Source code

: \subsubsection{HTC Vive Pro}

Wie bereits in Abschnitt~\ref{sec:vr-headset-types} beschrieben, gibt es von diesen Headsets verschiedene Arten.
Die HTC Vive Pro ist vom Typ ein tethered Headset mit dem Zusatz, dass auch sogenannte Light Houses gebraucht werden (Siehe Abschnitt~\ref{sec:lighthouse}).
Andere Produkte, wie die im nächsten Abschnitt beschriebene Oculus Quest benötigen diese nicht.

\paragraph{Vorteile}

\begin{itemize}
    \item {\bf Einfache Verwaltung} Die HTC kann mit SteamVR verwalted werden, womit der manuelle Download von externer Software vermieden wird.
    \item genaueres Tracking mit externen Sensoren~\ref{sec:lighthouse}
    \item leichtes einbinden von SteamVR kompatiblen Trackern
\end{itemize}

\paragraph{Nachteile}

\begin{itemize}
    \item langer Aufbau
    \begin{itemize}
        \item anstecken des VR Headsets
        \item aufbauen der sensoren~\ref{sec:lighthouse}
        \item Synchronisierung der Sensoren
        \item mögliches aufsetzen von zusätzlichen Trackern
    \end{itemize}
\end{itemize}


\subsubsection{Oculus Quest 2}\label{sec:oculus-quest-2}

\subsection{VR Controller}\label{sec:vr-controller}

::::

◆ THE TASK: Among the entries above, find the line with "Die HTC Vive" and the line with "Software vermieden wird."; give again exactly these two lines and all lines between them.

◆ COMPLETED TASK:
Die HTC Vive Pro ist vom Typ ein tethered Headset mit dem Zusatz, dass auch sogenannte Light Houses gebraucht werden (Siehe Abschnitt~\ref{sec:lighthouse}).
Andere Produkte, wie die im nächsten Abschnitt beschriebene Oculus Quest benötigen diese nicht.

\paragraph{Vorteile}

\begin{itemize}
    \item {\bf Einfache Verwaltung} Die HTC kann mit SteamVR verwalted werden, womit der manuelle Download von externer Software vermieden wird.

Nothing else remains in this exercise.